Of Nap no word was ever spoken in her presence. He might have been dead, so completely had he dropped out of her life. In fact, he was scarcely ever mentioned by anyone, a fact which aroused in Dot a curiously keen indignation, but upon which a certain shyness kept her from commenting. She kept him faithfully in mind, praying for him as regularly as she prayed for old Squinny, who still lingered on with exasperating tenacity, and continued to enjoy such help, spiritual or otherwise, as he could extract from the parson’s daughter.

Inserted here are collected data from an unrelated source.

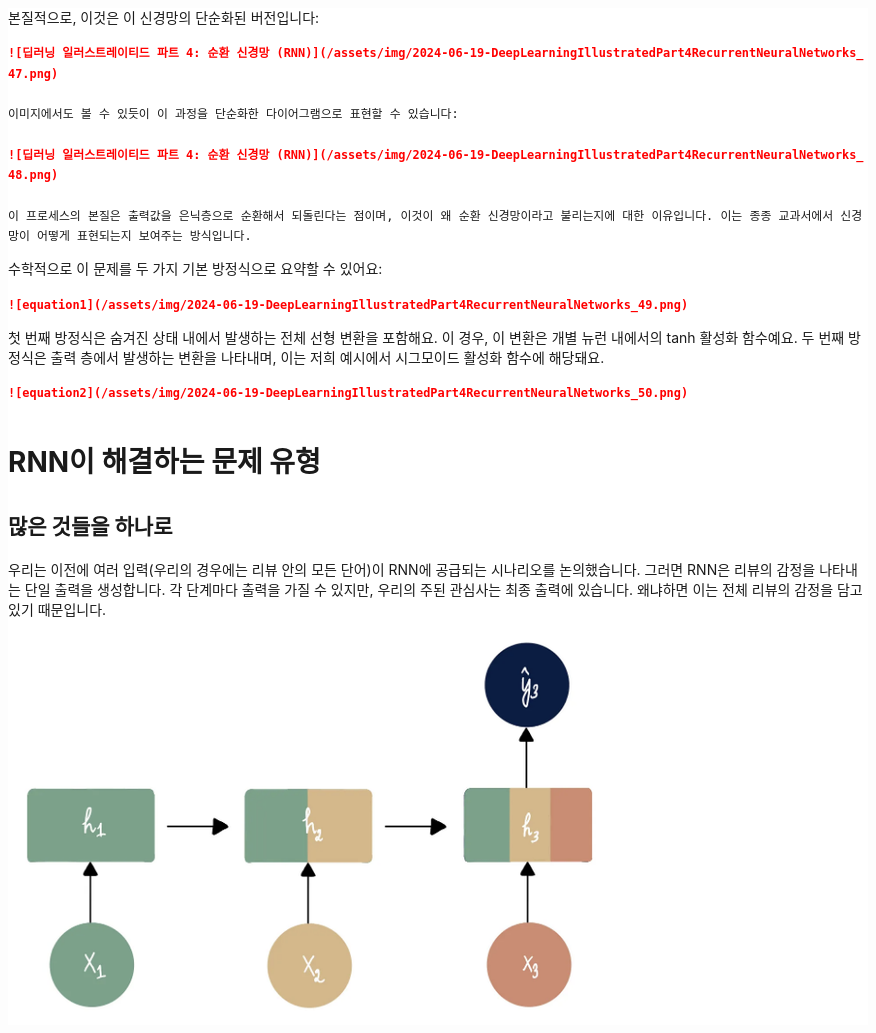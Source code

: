 본질적으로, 이것은 이 신경망의 단순화된 버전입니다:

<div class="content-ad"></div>

```markdown
![딥러닝 일러스트레이티드 파트 4: 순환 신경망 (RNN)](/assets/img/2024-06-19-DeepLearningIllustratedPart4RecurrentNeuralNetworks_47.png)

이미지에서도 볼 수 있듯이 이 과정을 단순화한 다이어그램으로 표현할 수 있습니다:

![딥러닝 일러스트레이티드 파트 4: 순환 신경망 (RNN)](/assets/img/2024-06-19-DeepLearningIllustratedPart4RecurrentNeuralNetworks_48.png)

이 프로세스의 본질은 출력값을 은닉층으로 순환해서 되돌린다는 점이며, 이것이 왜 순환 신경망이라고 불리는지에 대한 이유입니다. 이는 종종 교과서에서 신경망이 어떻게 표현되는지 보여주는 방식입니다.
```

<div class="content-ad"></div>

수학적으로 이 문제를 두 가지 기본 방정식으로 요약할 수 있어요:

```markdown
![equation1](/assets/img/2024-06-19-DeepLearningIllustratedPart4RecurrentNeuralNetworks_49.png)
```

첫 번째 방정식은 숨겨진 상태 내에서 발생하는 전체 선형 변환을 포함해요. 이 경우, 이 변환은 개별 뉴런 내에서의 tanh 활성화 함수예요. 두 번째 방정식은 출력 층에서 발생하는 변환을 나타내며, 이는 저희 예시에서 시그모이드 활성화 함수에 해당돼요.

```markdown
![equation2](/assets/img/2024-06-19-DeepLearningIllustratedPart4RecurrentNeuralNetworks_50.png)
```

<div class="content-ad"></div>

# RNN이 해결하는 문제 유형

## 많은 것들을 하나로

우리는 이전에 여러 입력(우리의 경우에는 리뷰 안의 모든 단어)이 RNN에 공급되는 시나리오를 논의했습니다. 그러면 RNN은 리뷰의 감정을 나타내는 단일 출력을 생성합니다. 각 단계마다 출력을 가질 수 있지만, 우리의 주된 관심사는 최종 출력에 있습니다. 왜냐하면 이는 전체 리뷰의 감정을 담고 있기 때문입니다.

![image](/assets/img/2024-06-19-DeepLearningIllustratedPart4RecurrentNeuralNetworks_51.png)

That Bertie strongly disapproved of his brother she was aware, but she held no very high opinion of Bertie’s judgment, though even he could scarcely have forbidden her to pray for the black sheep of the family. She had not been brought up to rely upon anyone’s judgment but her own, and, deeply as she loved him, she could not help regarding her husband as headlong and inclined to prejudice. He was young, she reflected, and doubtless these small defects would disappear as he grew older. True, he was nearly four years her senior; but Dot did not regard years as in any degree a measure of age. It was all a question of development, she would say, and some people—women especially—developed much more quickly than others. She herself, for instance—At which stage of the argument Bertie invariably said or did something rude, and the rest of her logic became somewhat confused. He was a dear boy and she couldn’t possibly be cross with him, but somehow he never seemed to realise when she was in earnest. Another of the deficiencies of youth!
Meanwhile she occupied herself in her new home with all the zest of the young housewife, returned calls with commendable punctuality, and settled down once more to the many parochial duties which had been her ever-increasing responsibility for almost as long as she could remember.
“You are not going to slave like this always,” Bertie said to her one evening, when she came in late through a November drizzle to find him waiting for her.
“I must do what I’ve got to do,” said Dot practically, suffering him to remove her wet coat.
“All very well,” said Bertie, whose chin looked somewhat more square than usual. “But I’m not going to have my wife wearing herself out over what after all is not her business.”
“My dear boy!” Dot laughed aloud, twining her arm in his. “I think you forget, don’t you, that I was the rector’s daughter before I was your wife? I must do these things. There is no one else to do them.”
“Skittles!” said Bertie rudely.
“Yes, dear, but that’s no argument. Let’s go and have tea, and for goodness’ sake don’t frown at me like that. It’s positively appalling. Put your chin in and be good.”
She passed her hand over her husband’s face and laughed up at him merrily. But Bertie remained grave.
“You’re wet through and as cold as ice. Come to the fire and let’s get off your boots.”